Saved data entries →
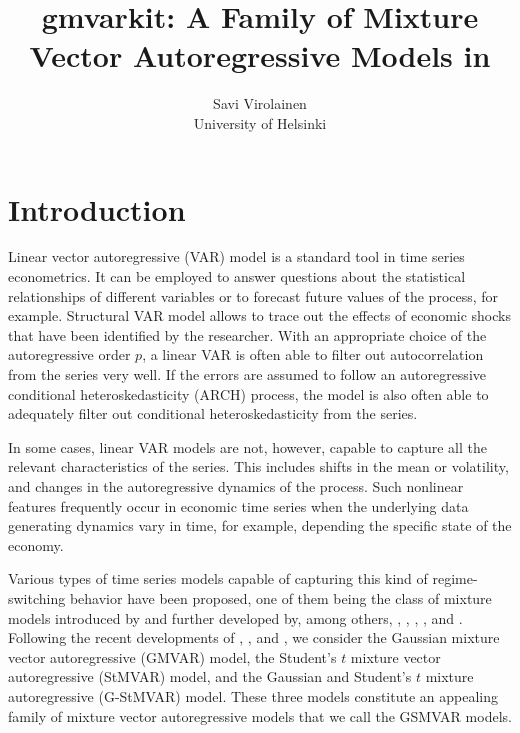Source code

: \documentclass[nojss]{jss}
\author{Savi Virolainen\\ University of Helsinki}
\title{gmvarkit: A Family of Mixture Vector Autoregressive Models in \proglang{R}}
\makeatletter
\def\tableofcontents{%
  \section*{\contentsname}%
  \@starttoc{toc}%
}
\makeatother
\begin{document}
\pagebreak
\tableofcontents
\vfill
\pagebreak
{}

\section{Introduction}


Linear vector autoregressive (VAR) model is a standard tool in time series econometrics. It can be employed to answer questions about the statistical relationships of different variables or to forecast future values of the process, for example. Structural VAR model allows to trace out the effects of economic shocks that have been identified by the researcher. With an appropriate choice of the autoregressive order $p$, a linear VAR is often able to filter out autocorrelation from the series very well. If the errors are assumed to follow an autoregressive conditional heteroskedasticity (ARCH) process, the model is also often able to adequately filter out conditional heteroskedasticity from the series.

In some cases, linear VAR models are not, however, capable to capture all the relevant characteristics of the series. This includes shifts in the mean or volatility, and changes in the autoregressive dynamics of the process. Such nonlinear features frequently occur in economic time series when the underlying data generating dynamics vary in time, for example, depending the specific state of the economy.

Various types of time series models capable of capturing this kind of regime-switching behavior have been proposed, one of them being the class of mixture models introduced by \cite{Le+Martin+Raftery:1996} and further developed by, among others, \cite{Kalliovirta+Meitz+Saikkonen:2015}, \cite{Kalliovirta+Meitz+Saikkonen:2015}, \cite{Meitz+Preve+Saikkonen:2021}, \cite{Virolainen:2024}, and \cite{Virolainen:2021, Virolainen2:2021}. Following the recent developments of \cite{Kalliovirta+Meitz+Saikkonen:2016}, \cite{Virolainen:2024}, and \cite{Virolainen2:2021}, we consider the Gaussian mixture vector autoregressive (GMVAR) model, the Student's $t$ mixture vector autoregressive (StMVAR) model, and the Gaussian and Student's $t$ mixture autoregressive (G-StMVAR) model. These three models constitute an appealing family of mixture vector autoregressive models that we call the GSMVAR models.
\end{document}
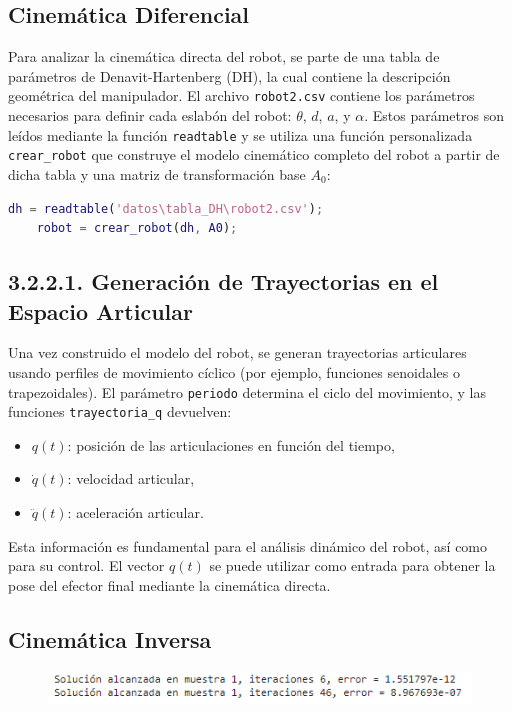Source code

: \subsection{Cinemática Diferencial}
Para analizar la cinemática directa del robot, se parte de una tabla de parámetros de Denavit-Hartenberg (DH), la cual contiene la descripción geométrica del manipulador. El archivo \texttt{robot2.csv} contiene los parámetros necesarios para definir cada eslabón del robot: $\theta$, $d$, $a$, y $\alpha$. Estos parámetros son leídos mediante la función \texttt{readtable} y se utiliza una función personalizada \texttt{crear\_robot} que construye el modelo cinemático completo del robot a partir de dicha tabla y una matriz de transformación base $A_0$:

\begin{lstlisting}[language=Matlab]
	dh = readtable('datos\tabla_DH\robot2.csv');
	robot = crear_robot(dh, A0);
\end{lstlisting}

\subsection*{3.2.2.1. Generación de Trayectorias en el Espacio Articular}
Una vez construido el modelo del robot, se generan trayectorias articulares usando perfiles de movimiento cíclico (por ejemplo, funciones senoidales o trapezoidales). El parámetro \texttt{periodo} determina el ciclo del movimiento, y las funciones \texttt{trayectoria\_q} devuelven:

\begin{itemize}
	\item $q(t)$: posición de las articulaciones en función del tiempo,
	\item $\dot{q}(t)$: velocidad articular,
	\item $\ddot{q}(t)$: aceleración articular.
\end{itemize}

Esta información es fundamental para el análisis dinámico del robot, así como para su control. El vector $q(t)$ se puede utilizar como entrada para obtener la pose del efector final mediante la cinemática directa.


\subsection{Cinemática Inversa}
\begin{figure} [h]
	\centering
	\includegraphics[width=0.7\linewidth]{"../cinematica inversa/img/solucion trayectoria 2"}
	\caption{}
	\label{fig:solucion-trayectoria-2}
\end{figure}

AIM OF THE TASK → Report how many lines in the data include the word "tableofcontents", and give nothing but the count.

RESULT FOR THIS TASK → 2